[What the task requires]: Where the word "with" appears in a line below, copy the whole line.

Start of Block

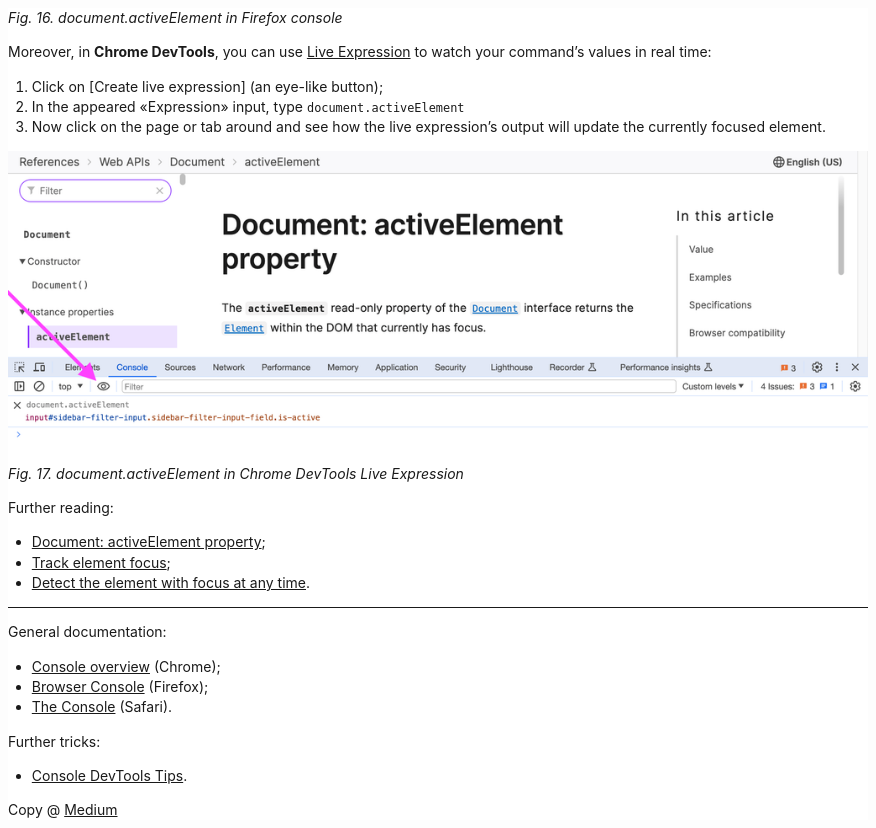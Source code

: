 _Fig. 16. document.activeElement in Firefox console_

Moreover, in **Chrome DevTools**, you can use [Live Expression](https://developer.chrome.com/docs/devtools/console/live-expressions#create) to watch your command’s values in real time:

1. Click on [Create live expression] (an eye-like button);
2. In the appeared «Expression» input, type `document.activeElement`
3. Now click on the page or tab around and see how the live expression’s output will update the currently focused element.

![document.activeElement in Chrome DevTools Live Expression](/assets/2023-11-14/17-activeelement-chrome-live-expression.png)

_Fig. 17. document.activeElement in Chrome DevTools Live Expression_

Further reading:

- [Document: activeElement property](https://developer.mozilla.org/en-US/docs/Web/API/Document/activeElement);
- [Track element focus](https://developer.chrome.com/docs/devtools/accessibility/focus);
- [Detect the element with focus at any time](https://devtoolstips.org/tips/en/track-focused-element/).

---

General documentation:

- [Console overview](https://developer.chrome.com/docs/devtools/console/) (Chrome);
- [Browser Console](https://firefox-source-docs.mozilla.org/devtools-user/browser_console/index.html) (Firefox);
- [The Console](https://developer.apple.com/library/archive/documentation/AppleApplications/Conceptual/Safari_Developer_Guide/Console/Console.html) (Safari).

Further tricks:

- [Console DevTools Tips](https://devtoolstips.org/tag/console/).

Copy @ [Medium](https://adequatica.medium.com/browser-console-for-functional-testing-650004cc4641)

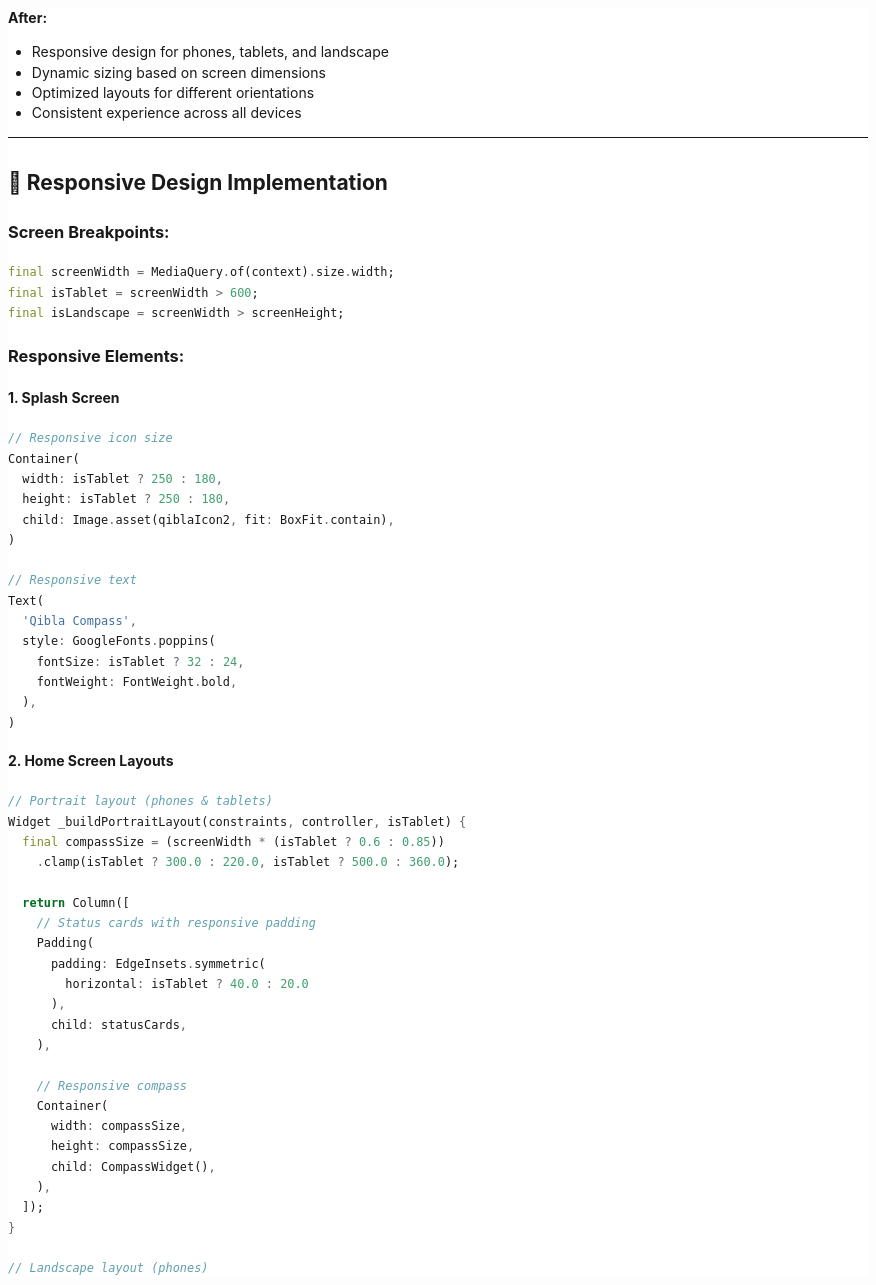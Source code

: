**After:**
- Responsive design for phones, tablets, and landscape
- Dynamic sizing based on screen dimensions
- Optimized layouts for different orientations
- Consistent experience across all devices

---

## 📱 Responsive Design Implementation

### **Screen Breakpoints:**
```dart
final screenWidth = MediaQuery.of(context).size.width;
final isTablet = screenWidth > 600;
final isLandscape = screenWidth > screenHeight;
```

### **Responsive Elements:**

#### **1. Splash Screen**
```dart
// Responsive icon size
Container(
  width: isTablet ? 250 : 180,
  height: isTablet ? 250 : 180,
  child: Image.asset(qiblaIcon2, fit: BoxFit.contain),
)

// Responsive text
Text(
  'Qibla Compass',
  style: GoogleFonts.poppins(
    fontSize: isTablet ? 32 : 24,
    fontWeight: FontWeight.bold,
  ),
)
```

#### **2. Home Screen Layouts**
```dart
// Portrait layout (phones & tablets)
Widget _buildPortraitLayout(constraints, controller, isTablet) {
  final compassSize = (screenWidth * (isTablet ? 0.6 : 0.85))
    .clamp(isTablet ? 300.0 : 220.0, isTablet ? 500.0 : 360.0);
  
  return Column([
    // Status cards with responsive padding
    Padding(
      padding: EdgeInsets.symmetric(
        horizontal: isTablet ? 40.0 : 20.0
      ),
      child: statusCards,
    ),
    
    // Responsive compass
    Container(
      width: compassSize,
      height: compassSize,
      child: CompassWidget(),
    ),
  ]);
}

// Landscape layout (phones)
```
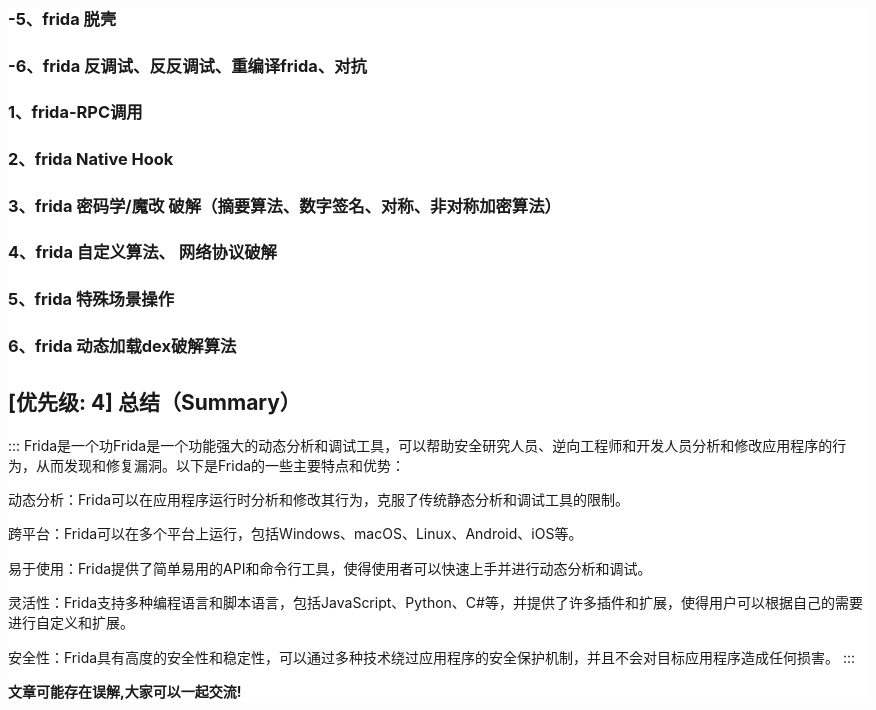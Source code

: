 ### \-5、frida 脱壳

### \-6、frida 反调试、反反调试、重编译frida、对抗

### 1、frida-RPC调用

### 2、frida Native Hook

### 3、frida 密码学/魔改 破解（摘要算法、数字签名、对称、非对称加密算法）

### 4、frida 自定义算法、 网络协议破解

### 5、frida 特殊场景操作

### 6、frida 动态加载dex破解算法

## [优先级: 4] 总结（Summary）

:::
Frida是一个功Frida是一个功能强大的动态分析和调试工具，可以帮助安全研究人员、逆向工程师和开发人员分析和修改应用程序的行为，从而发现和修复漏洞。以下是Frida的一些主要特点和优势：

动态分析：Frida可以在应用程序运行时分析和修改其行为，克服了传统静态分析和调试工具的限制。

跨平台：Frida可以在多个平台上运行，包括Windows、macOS、Linux、Android、iOS等。

易于使用：Frida提供了简单易用的API和命令行工具，使得使用者可以快速上手并进行动态分析和调试。

灵活性：Frida支持多种编程语言和脚本语言，包括JavaScript、Python、C#等，并提供了许多插件和扩展，使得用户可以根据自己的需要进行自定义和扩展。

安全性：Frida具有高度的安全性和稳定性，可以通过多种技术绕过应用程序的安全保护机制，并且不会对目标应用程序造成任何损害。
:::

**文章可能存在误解,大家可以一起交流!**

End of Block

[Response for this exercise]:
- [Detect the element with focus at any time](https://devtoolstips.org/tips/en/track-focused-element/).
    // Status cards with responsive padding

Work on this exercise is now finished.